Your goal:
Set down every record below exactly as it stands, leaving out the pictures.

-- Source material follows --

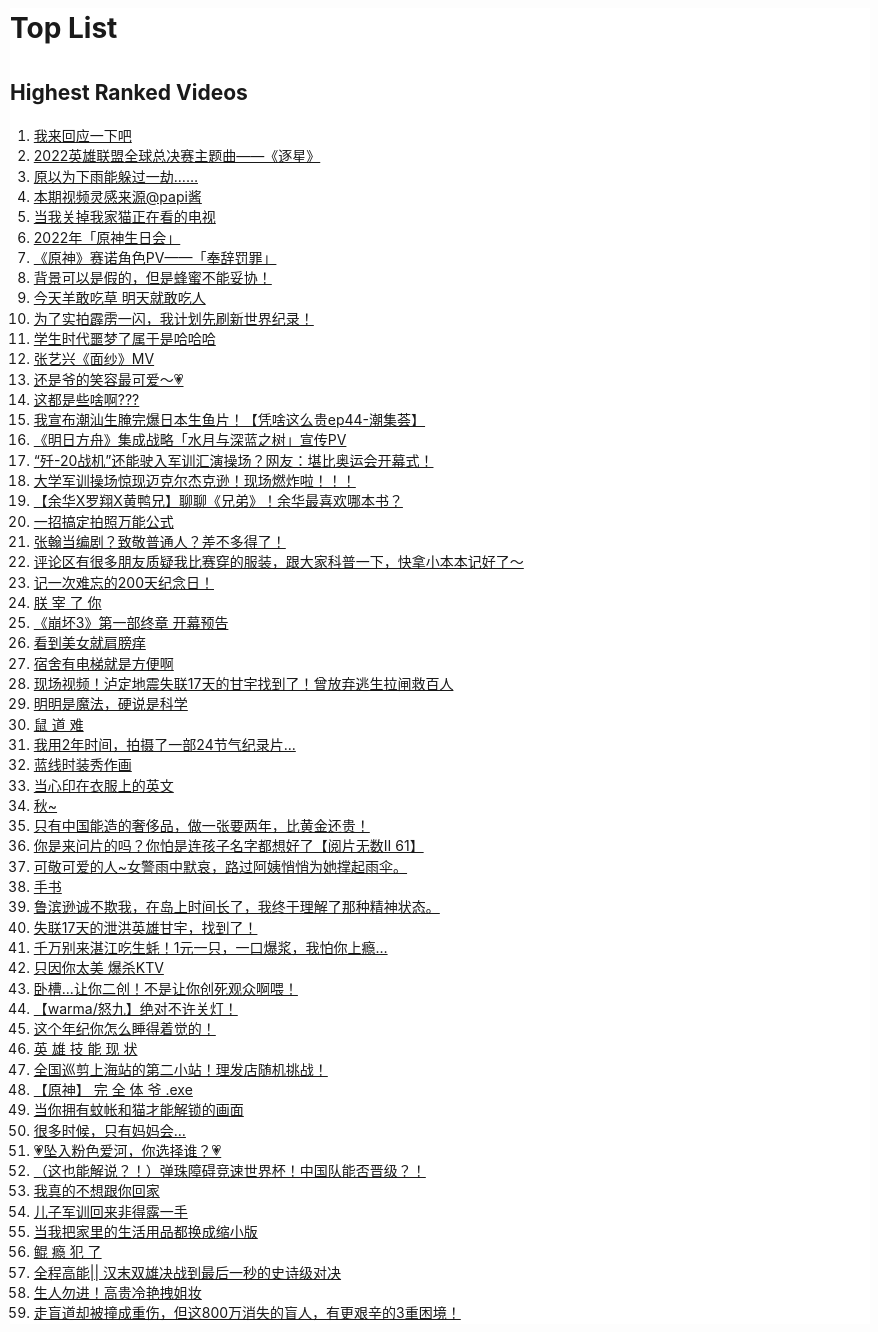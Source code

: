 # Top List
## Highest Ranked Videos
1. [我来回应一下吧](https://www.bilibili.com/video/BV1NT411T7pn)
1. [2022英雄联盟全球总决赛主题曲——《逐星》](https://www.bilibili.com/video/BV1A841147Ef)
1. [原以为下雨能躲过一劫……](https://www.bilibili.com/video/BV1T14y1Y7hR)
1. [本期视频灵感来源@papi酱](https://www.bilibili.com/video/BV1sT411T7sG)
1. [当我关掉我家猫正在看的电视](https://www.bilibili.com/video/BV1G14y1Y7yn)
1. [2022年「原神生日会」](https://www.bilibili.com/video/BV1ZP411J7vN)
1. [《原神》赛诺角色PV——「奉辞罚罪」](https://www.bilibili.com/video/BV1GN4y1K7n8)
1. [背景可以是假的，但是蜂蜜不能妥协！](https://www.bilibili.com/video/BV11e411M7bM)
1. [今天羊敢吃草 明天就敢吃人](https://www.bilibili.com/video/BV15T411T71C)
1. [为了实拍霹雳一闪，我计划先刷新世界纪录！](https://www.bilibili.com/video/BV1Rt4y1A7Gb)
1. [学生时代噩梦了属于是哈哈哈](https://www.bilibili.com/video/BV1PV4y1u7GF)
1. [张艺兴《面纱》MV](https://www.bilibili.com/video/BV1JT411T73B)
1. [还是爷的笑容最可爱～💗](https://www.bilibili.com/video/BV11e411M7Sb)
1. [这都是些啥啊???](https://www.bilibili.com/video/BV1X14y1Y7Zq)
1. [我宣布潮汕生腌完爆日本生鱼片！【凭啥这么贵ep44-潮集荟】](https://www.bilibili.com/video/BV1n24y1o7Jk)
1. [《明日方舟》集成战略「水月与深蓝之树」宣传PV](https://www.bilibili.com/video/BV1eW4y1v7ak)
1. [“歼-20战机”还能驶入军训汇演操场？网友：堪比奥运会开幕式！](https://www.bilibili.com/video/BV1Ne411M72c)
1. [大学军训操场惊现迈克尔杰克逊！现场燃炸啦！！！](https://www.bilibili.com/video/BV1ag41127kg)
1. [【余华X罗翔X黄鸭兄】聊聊《兄弟》！余华最喜欢哪本书？](https://www.bilibili.com/video/BV1Ue4y187dT)
1. [一招搞定拍照万能公式](https://www.bilibili.com/video/BV1ad4y1B7G3)
1. [张翰当编剧？致敬普通人？差不多得了！](https://www.bilibili.com/video/BV1Se4y1k7Ke)
1. [评论区有很多朋友质疑我比赛穿的服装，跟大家科普一下，快拿小本本记好了～](https://www.bilibili.com/video/BV15d4y1g7eu)
1. [记一次难忘的200天纪念日！](https://www.bilibili.com/video/BV1TN4y1K7cc)
1. [朕 宰 了 你](https://www.bilibili.com/video/BV1FN4y1K7iQ)
1. [《崩坏3》第一部终章 开幕预告](https://www.bilibili.com/video/BV1eV4y1K7c7)
1. [看到美女就肩膀痒](https://www.bilibili.com/video/BV1EW4y1q7Jo)
1. [宿舍有电梯就是方便啊](https://www.bilibili.com/video/BV1PY4y1N7ac)
1. [现场视频！泸定地震失联17天的甘宇找到了！曾放弃逃生拉闸救百人](https://www.bilibili.com/video/BV1UV4y1K7PF)
1. [明明是魔法，硬说是科学](https://www.bilibili.com/video/BV1Le4y1b7W1)
1. [鼠 道 难](https://www.bilibili.com/video/BV1JT411T7mL)
1. [我用2年时间，拍摄了一部24节气纪录片...](https://www.bilibili.com/video/BV1XW4y1e7tK)
1. [蓝线时装秀作画](https://www.bilibili.com/video/BV1rP411J7n3)
1. [当心印在衣服上的英文](https://www.bilibili.com/video/BV1VG4y1B7FY)
1. [秋~](https://www.bilibili.com/video/BV13W4y1q7Bz)
1. [只有中国能造的奢侈品，做一张要两年，比黄金还贵！](https://www.bilibili.com/video/BV1we4y1C7DD)
1. [你是来问片的吗？你怕是连孩子名字都想好了【阅片无数Ⅱ 61】](https://www.bilibili.com/video/BV1de4y1t7Rx)
1. [可敬可爱的人~女警雨中默哀，路过阿姨悄悄为她撑起雨伞。](https://www.bilibili.com/video/BV1De411M7ah)
1. [手书](https://www.bilibili.com/video/BV1Ud4y16772)
1. [鲁滨逊诚不欺我，在岛上时间长了，我终于理解了那种精神状态。](https://www.bilibili.com/video/BV1RD4y1v7Mf)
1. [失联17天的泄洪英雄甘宇，找到了！](https://www.bilibili.com/video/BV1Le4y1b7Eg)
1. [千万别来湛江吃生蚝！1元一只，一口爆浆，我怕你上瘾…](https://www.bilibili.com/video/BV15d4y1z7uU)
1. [只因你太美 爆杀KTV](https://www.bilibili.com/video/BV12G411u78n)
1. [卧槽...让你二创！不是让你创死观众啊喂！](https://www.bilibili.com/video/BV1Me4y1C7SZ)
1. [【warma/怒九】绝对不许关灯！](https://www.bilibili.com/video/BV1At4y1P7Vt)
1. [这个年纪你怎么睡得着觉的！](https://www.bilibili.com/video/BV1FB4y1J7uB)
1. [英 雄 技 能 现 状](https://www.bilibili.com/video/BV1hd4y1672m)
1. [全国巡剪上海站的第二小站！理发店随机挑战！](https://www.bilibili.com/video/BV1vY4y1N73v)
1. [【原神】 完 全 体 爷 .exe](https://www.bilibili.com/video/BV12P411H7wD)
1. [当你拥有蚊帐和猫才能解锁的画面](https://www.bilibili.com/video/BV15B4y1J746)
1. [很多时候，只有妈妈会…](https://www.bilibili.com/video/BV1tY4y1N7MG)
1. [💗坠入粉色爱河，你选择谁？💗](https://www.bilibili.com/video/BV17B4y1J7vW)
1. [（这也能解说？！）弹珠障碍竞速世界杯！中国队能否晋级？！](https://www.bilibili.com/video/BV14D4y1i7Xm)
1. [我真的不想跟你回家](https://www.bilibili.com/video/BV1GB4y1J7Q5)
1. [儿子军训回来非得露一手](https://www.bilibili.com/video/BV1cT411T7QJ)
1. [当我把家里的生活用品都换成缩小版](https://www.bilibili.com/video/BV1BG411g7dd)
1. [鲲 瘾 犯 了](https://www.bilibili.com/video/BV1we411M79P)
1. [全程高能|| 汉末双雄决战到最后一秒的史诗级对决](https://www.bilibili.com/video/BV1ug411275z)
1. [生人勿进！高贵冷艳拽姐妆](https://www.bilibili.com/video/BV1MY4y1N7PS)
1. [走盲道却被撞成重伤，但这800万消失的盲人，有更艰辛的3重困境！](https://www.bilibili.com/video/BV1yW4y1v7B2)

-- Source material concluded --

Expected answer:
Source code

: # Top List
## Highest Ranked Videos
1. [我来回应一下吧](https://www.bilibili.com/video/BV1NT411T7pn)
1. [2022英雄联盟全球总决赛主题曲——《逐星》](https://www.bilibili.com/video/BV1A841147Ef)
1. [原以为下雨能躲过一劫……](https://www.bilibili.com/video/BV1T14y1Y7hR)
1. [本期视频灵感来源@papi酱](https://www.bilibili.com/video/BV1sT411T7sG)
1. [当我关掉我家猫正在看的电视](https://www.bilibili.com/video/BV1G14y1Y7yn)
1. [2022年「原神生日会」](https://www.bilibili.com/video/BV1ZP411J7vN)
1. [《原神》赛诺角色PV——「奉辞罚罪」](https://www.bilibili.com/video/BV1GN4y1K7n8)
1. [背景可以是假的，但是蜂蜜不能妥协！](https://www.bilibili.com/video/BV11e411M7bM)
1. [今天羊敢吃草 明天就敢吃人](https://www.bilibili.com/video/BV15T411T71C)
1. [为了实拍霹雳一闪，我计划先刷新世界纪录！](https://www.bilibili.com/video/BV1Rt4y1A7Gb)
1. [学生时代噩梦了属于是哈哈哈](https://www.bilibili.com/video/BV1PV4y1u7GF)
1. [张艺兴《面纱》MV](https://www.bilibili.com/video/BV1JT411T73B)
1. [还是爷的笑容最可爱～💗](https://www.bilibili.com/video/BV11e411M7Sb)
1. [这都是些啥啊???](https://www.bilibili.com/video/BV1X14y1Y7Zq)
1. [我宣布潮汕生腌完爆日本生鱼片！【凭啥这么贵ep44-潮集荟】](https://www.bilibili.com/video/BV1n24y1o7Jk)
1. [《明日方舟》集成战略「水月与深蓝之树」宣传PV](https://www.bilibili.com/video/BV1eW4y1v7ak)
1. [“歼-20战机”还能驶入军训汇演操场？网友：堪比奥运会开幕式！](https://www.bilibili.com/video/BV1Ne411M72c)
1. [大学军训操场惊现迈克尔杰克逊！现场燃炸啦！！！](https://www.bilibili.com/video/BV1ag41127kg)
1. [【余华X罗翔X黄鸭兄】聊聊《兄弟》！余华最喜欢哪本书？](https://www.bilibili.com/video/BV1Ue4y187dT)
1. [一招搞定拍照万能公式](https://www.bilibili.com/video/BV1ad4y1B7G3)
1. [张翰当编剧？致敬普通人？差不多得了！](https://www.bilibili.com/video/BV1Se4y1k7Ke)
1. [评论区有很多朋友质疑我比赛穿的服装，跟大家科普一下，快拿小本本记好了～](https://www.bilibili.com/video/BV15d4y1g7eu)
1. [记一次难忘的200天纪念日！](https://www.bilibili.com/video/BV1TN4y1K7cc)
1. [朕 宰 了 你](https://www.bilibili.com/video/BV1FN4y1K7iQ)
1. [《崩坏3》第一部终章 开幕预告](https://www.bilibili.com/video/BV1eV4y1K7c7)
1. [看到美女就肩膀痒](https://www.bilibili.com/video/BV1EW4y1q7Jo)
1. [宿舍有电梯就是方便啊](https://www.bilibili.com/video/BV1PY4y1N7ac)
1. [现场视频！泸定地震失联17天的甘宇找到了！曾放弃逃生拉闸救百人](https://www.bilibili.com/video/BV1UV4y1K7PF)
1. [明明是魔法，硬说是科学](https://www.bilibili.com/video/BV1Le4y1b7W1)
1. [鼠 道 难](https://www.bilibili.com/video/BV1JT411T7mL)
1. [我用2年时间，拍摄了一部24节气纪录片...](https://www.bilibili.com/video/BV1XW4y1e7tK)
1. [蓝线时装秀作画](https://www.bilibili.com/video/BV1rP411J7n3)
1. [当心印在衣服上的英文](https://www.bilibili.com/video/BV1VG4y1B7FY)
1. [秋~](https://www.bilibili.com/video/BV13W4y1q7Bz)
1. [只有中国能造的奢侈品，做一张要两年，比黄金还贵！](https://www.bilibili.com/video/BV1we4y1C7DD)
1. [你是来问片的吗？你怕是连孩子名字都想好了【阅片无数Ⅱ 61】](https://www.bilibili.com/video/BV1de4y1t7Rx)
1. [可敬可爱的人~女警雨中默哀，路过阿姨悄悄为她撑起雨伞。](https://www.bilibili.com/video/BV1De411M7ah)
1. [手书](https://www.bilibili.com/video/BV1Ud4y16772)
1. [鲁滨逊诚不欺我，在岛上时间长了，我终于理解了那种精神状态。](https://www.bilibili.com/video/BV1RD4y1v7Mf)
1. [失联17天的泄洪英雄甘宇，找到了！](https://www.bilibili.com/video/BV1Le4y1b7Eg)
1. [千万别来湛江吃生蚝！1元一只，一口爆浆，我怕你上瘾…](https://www.bilibili.com/video/BV15d4y1z7uU)
1. [只因你太美 爆杀KTV](https://www.bilibili.com/video/BV12G411u78n)
1. [卧槽...让你二创！不是让你创死观众啊喂！](https://www.bilibili.com/video/BV1Me4y1C7SZ)
1. [【warma/怒九】绝对不许关灯！](https://www.bilibili.com/video/BV1At4y1P7Vt)
1. [这个年纪你怎么睡得着觉的！](https://www.bilibili.com/video/BV1FB4y1J7uB)
1. [英 雄 技 能 现 状](https://www.bilibili.com/video/BV1hd4y1672m)
1. [全国巡剪上海站的第二小站！理发店随机挑战！](https://www.bilibili.com/video/BV1vY4y1N73v)
1. [【原神】 完 全 体 爷 .exe](https://www.bilibili.com/video/BV12P411H7wD)
1. [当你拥有蚊帐和猫才能解锁的画面](https://www.bilibili.com/video/BV15B4y1J746)
1. [很多时候，只有妈妈会…](https://www.bilibili.com/video/BV1tY4y1N7MG)
1. [💗坠入粉色爱河，你选择谁？💗](https://www.bilibili.com/video/BV17B4y1J7vW)
1. [（这也能解说？！）弹珠障碍竞速世界杯！中国队能否晋级？！](https://www.bilibili.com/video/BV14D4y1i7Xm)
1. [我真的不想跟你回家](https://www.bilibili.com/video/BV1GB4y1J7Q5)
1. [儿子军训回来非得露一手](https://www.bilibili.com/video/BV1cT411T7QJ)
1. [当我把家里的生活用品都换成缩小版](https://www.bilibili.com/video/BV1BG411g7dd)
1. [鲲 瘾 犯 了](https://www.bilibili.com/video/BV1we411M79P)
1. [全程高能|| 汉末双雄决战到最后一秒的史诗级对决](https://www.bilibili.com/video/BV1ug411275z)
1. [生人勿进！高贵冷艳拽姐妆](https://www.bilibili.com/video/BV1MY4y1N7PS)
1. [走盲道却被撞成重伤，但这800万消失的盲人，有更艰辛的3重困境！](https://www.bilibili.com/video/BV1yW4y1v7B2)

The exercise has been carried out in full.